Minor pairs, or crosses, are actively traded currency pairs that do not include the US dollar, such as EUR/GBP or AUD/JPY.

Minor Currency Pairs — illustrative image

What are minor currency pairs?

Minor currency pairs, often called cross-currency pairs or simply “crosses,” are pairs made up of two major world currencies that do not include the US dollar. Common examples include:

Pair Currencies
EUR/GBP Euro / British Pound
EUR/JPY Euro / Japanese Yen
GBP/JPY British Pound / Japanese Yen
AUD/JPY Australian Dollar / Japanese Yen
EUR/AUD Euro / Australian Dollar

Minors sit between the major pairs and exotic pairs in terms of how actively they’re traded and how tight their pricing tends to be.

How minor pairs are actually priced

A cross-rate like EUR/GBP isn’t quoted from a separate market — it’s effectively derived from each currency’s rate against the US dollar. For example, if EUR/USD is 1.0850 and GBP/USD is 1.2650, then EUR/GBP is roughly 1.0850 ÷ 1.2650 ≈ 0.8577. In practice, brokers and liquidity providers stream a direct EUR/GBP quote, but this dollar-based relationship is what underpins it.

Worked example

Minor pairs are generally still quite liquid, but usually less so than the dollar majors, so spreads tend to run somewhat wider. Where EUR/USD might trade with a 0.8-pip spread, EUR/GBP might trade closer to 1.5–2 pips with the same broker. On a standard lot, that’s the difference between an ~$8 and an ~$20 cost just to cross the spread — a detail worth checking before trading crosses frequently.

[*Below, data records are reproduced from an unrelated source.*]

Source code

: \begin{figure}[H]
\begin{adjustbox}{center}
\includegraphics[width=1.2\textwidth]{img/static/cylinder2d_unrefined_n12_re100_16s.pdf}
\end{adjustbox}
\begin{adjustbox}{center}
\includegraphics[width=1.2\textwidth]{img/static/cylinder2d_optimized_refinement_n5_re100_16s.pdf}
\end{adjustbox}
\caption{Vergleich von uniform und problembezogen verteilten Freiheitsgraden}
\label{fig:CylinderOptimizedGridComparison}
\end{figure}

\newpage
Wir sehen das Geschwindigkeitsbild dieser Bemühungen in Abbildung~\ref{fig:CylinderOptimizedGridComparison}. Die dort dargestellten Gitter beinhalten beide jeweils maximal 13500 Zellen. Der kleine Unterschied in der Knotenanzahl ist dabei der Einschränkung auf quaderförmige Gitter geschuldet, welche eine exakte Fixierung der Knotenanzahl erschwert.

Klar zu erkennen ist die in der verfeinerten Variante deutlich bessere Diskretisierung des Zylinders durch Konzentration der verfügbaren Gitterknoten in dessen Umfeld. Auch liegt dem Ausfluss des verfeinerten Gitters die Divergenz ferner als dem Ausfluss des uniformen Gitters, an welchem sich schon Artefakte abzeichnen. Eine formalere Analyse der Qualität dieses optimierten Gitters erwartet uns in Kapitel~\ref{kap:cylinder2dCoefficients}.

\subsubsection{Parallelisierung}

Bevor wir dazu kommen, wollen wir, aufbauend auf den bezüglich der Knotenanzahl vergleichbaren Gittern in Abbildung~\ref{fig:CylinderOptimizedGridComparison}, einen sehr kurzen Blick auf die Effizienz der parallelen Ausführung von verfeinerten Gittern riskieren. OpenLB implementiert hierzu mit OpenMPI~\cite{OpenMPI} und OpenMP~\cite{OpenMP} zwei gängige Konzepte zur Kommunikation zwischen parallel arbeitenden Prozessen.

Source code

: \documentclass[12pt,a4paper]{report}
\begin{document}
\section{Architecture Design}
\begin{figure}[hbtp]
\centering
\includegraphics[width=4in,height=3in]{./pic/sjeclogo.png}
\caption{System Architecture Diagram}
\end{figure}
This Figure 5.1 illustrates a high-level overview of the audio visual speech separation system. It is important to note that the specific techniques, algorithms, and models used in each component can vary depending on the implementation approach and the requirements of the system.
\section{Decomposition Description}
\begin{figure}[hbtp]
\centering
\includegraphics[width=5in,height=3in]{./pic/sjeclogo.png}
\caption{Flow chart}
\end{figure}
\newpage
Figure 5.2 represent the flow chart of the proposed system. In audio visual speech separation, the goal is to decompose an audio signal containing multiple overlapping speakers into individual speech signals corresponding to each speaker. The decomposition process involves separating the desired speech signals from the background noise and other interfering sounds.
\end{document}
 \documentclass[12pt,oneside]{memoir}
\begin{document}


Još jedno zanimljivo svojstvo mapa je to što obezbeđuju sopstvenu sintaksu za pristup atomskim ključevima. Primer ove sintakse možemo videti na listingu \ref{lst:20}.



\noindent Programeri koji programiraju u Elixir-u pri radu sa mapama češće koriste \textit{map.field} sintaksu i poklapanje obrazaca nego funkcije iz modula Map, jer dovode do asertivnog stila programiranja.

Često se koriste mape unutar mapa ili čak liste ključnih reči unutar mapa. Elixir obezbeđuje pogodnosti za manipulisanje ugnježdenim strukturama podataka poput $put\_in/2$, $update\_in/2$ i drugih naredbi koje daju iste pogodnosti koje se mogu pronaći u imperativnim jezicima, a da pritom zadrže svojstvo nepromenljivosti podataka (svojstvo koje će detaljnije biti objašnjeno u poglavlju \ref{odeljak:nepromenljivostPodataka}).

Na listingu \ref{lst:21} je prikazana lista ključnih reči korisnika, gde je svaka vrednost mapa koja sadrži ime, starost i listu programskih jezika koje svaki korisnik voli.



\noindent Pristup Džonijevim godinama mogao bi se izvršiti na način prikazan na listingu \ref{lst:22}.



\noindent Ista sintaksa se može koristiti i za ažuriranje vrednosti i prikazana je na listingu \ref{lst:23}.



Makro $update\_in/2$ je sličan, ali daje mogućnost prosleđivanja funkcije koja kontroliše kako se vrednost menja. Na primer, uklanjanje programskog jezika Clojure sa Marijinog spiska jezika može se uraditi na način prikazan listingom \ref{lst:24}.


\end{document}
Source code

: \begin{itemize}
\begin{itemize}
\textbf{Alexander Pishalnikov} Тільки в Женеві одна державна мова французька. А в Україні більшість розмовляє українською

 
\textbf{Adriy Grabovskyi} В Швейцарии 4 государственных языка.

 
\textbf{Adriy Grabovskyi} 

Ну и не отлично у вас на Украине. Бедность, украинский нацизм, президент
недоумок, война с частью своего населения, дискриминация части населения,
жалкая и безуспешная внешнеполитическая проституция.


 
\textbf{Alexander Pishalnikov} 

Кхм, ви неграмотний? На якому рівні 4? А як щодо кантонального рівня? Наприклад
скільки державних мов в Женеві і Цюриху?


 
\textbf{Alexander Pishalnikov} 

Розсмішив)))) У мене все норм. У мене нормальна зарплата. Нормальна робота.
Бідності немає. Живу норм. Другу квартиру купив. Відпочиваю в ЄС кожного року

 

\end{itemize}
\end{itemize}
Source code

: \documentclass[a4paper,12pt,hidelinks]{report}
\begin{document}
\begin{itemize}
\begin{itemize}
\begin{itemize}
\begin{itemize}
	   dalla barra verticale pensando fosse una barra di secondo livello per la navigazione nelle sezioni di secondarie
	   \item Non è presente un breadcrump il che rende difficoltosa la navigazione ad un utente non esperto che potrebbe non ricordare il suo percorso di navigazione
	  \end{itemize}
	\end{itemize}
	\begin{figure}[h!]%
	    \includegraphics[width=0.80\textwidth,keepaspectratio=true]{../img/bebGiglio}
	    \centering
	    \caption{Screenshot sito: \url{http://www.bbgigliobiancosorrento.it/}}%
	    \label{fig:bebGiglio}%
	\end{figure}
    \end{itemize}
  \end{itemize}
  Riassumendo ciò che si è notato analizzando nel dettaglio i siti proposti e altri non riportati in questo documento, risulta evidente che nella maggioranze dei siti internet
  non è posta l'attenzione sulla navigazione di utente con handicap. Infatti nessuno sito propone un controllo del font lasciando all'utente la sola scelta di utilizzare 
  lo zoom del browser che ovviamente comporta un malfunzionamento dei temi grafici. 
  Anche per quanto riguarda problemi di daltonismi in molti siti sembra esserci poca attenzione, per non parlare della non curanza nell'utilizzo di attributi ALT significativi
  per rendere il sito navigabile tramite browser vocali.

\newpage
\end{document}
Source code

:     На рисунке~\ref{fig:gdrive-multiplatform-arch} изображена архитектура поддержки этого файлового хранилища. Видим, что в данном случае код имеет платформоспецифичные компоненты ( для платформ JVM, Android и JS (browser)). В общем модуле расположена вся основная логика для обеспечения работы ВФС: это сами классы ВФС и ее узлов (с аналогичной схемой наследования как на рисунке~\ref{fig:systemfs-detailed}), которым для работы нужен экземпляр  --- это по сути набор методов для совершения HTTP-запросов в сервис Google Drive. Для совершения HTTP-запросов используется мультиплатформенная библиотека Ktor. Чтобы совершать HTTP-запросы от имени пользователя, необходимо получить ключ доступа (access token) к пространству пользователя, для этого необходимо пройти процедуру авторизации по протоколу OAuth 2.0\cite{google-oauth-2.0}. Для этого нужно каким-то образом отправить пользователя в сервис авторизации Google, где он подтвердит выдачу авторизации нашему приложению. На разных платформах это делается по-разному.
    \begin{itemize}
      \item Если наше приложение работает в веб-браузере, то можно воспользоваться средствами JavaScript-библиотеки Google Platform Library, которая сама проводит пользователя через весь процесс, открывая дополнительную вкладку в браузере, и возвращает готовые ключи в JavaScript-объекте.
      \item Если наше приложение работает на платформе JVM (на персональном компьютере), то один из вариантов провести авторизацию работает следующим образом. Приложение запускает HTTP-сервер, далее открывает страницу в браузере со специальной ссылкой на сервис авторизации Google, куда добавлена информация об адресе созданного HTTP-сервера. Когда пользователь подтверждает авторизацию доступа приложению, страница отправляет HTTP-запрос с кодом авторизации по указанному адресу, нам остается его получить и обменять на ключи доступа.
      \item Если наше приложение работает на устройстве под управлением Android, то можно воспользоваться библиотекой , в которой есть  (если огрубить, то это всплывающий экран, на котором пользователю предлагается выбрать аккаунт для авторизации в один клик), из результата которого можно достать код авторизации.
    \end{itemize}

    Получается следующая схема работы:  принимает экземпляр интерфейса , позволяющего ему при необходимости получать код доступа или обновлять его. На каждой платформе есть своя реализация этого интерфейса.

Why it matters to a trader

Minor pairs let traders express views on two non-dollar economies directly — for instance, taking a position on the eurozone versus the UK without any US-dollar exposure muddying the picture. They’re a natural next step after mastering the majors, since they behave similarly but usually carry slightly wider spreads and somewhat different liquidity and volatility patterns.

Quick recap

  • Minor pairs (crosses) combine two major currencies without the US dollar.
  • Their prices are effectively derived from each currency’s rate against the dollar.
  • They’re generally liquid but usually carry wider spreads than the majors.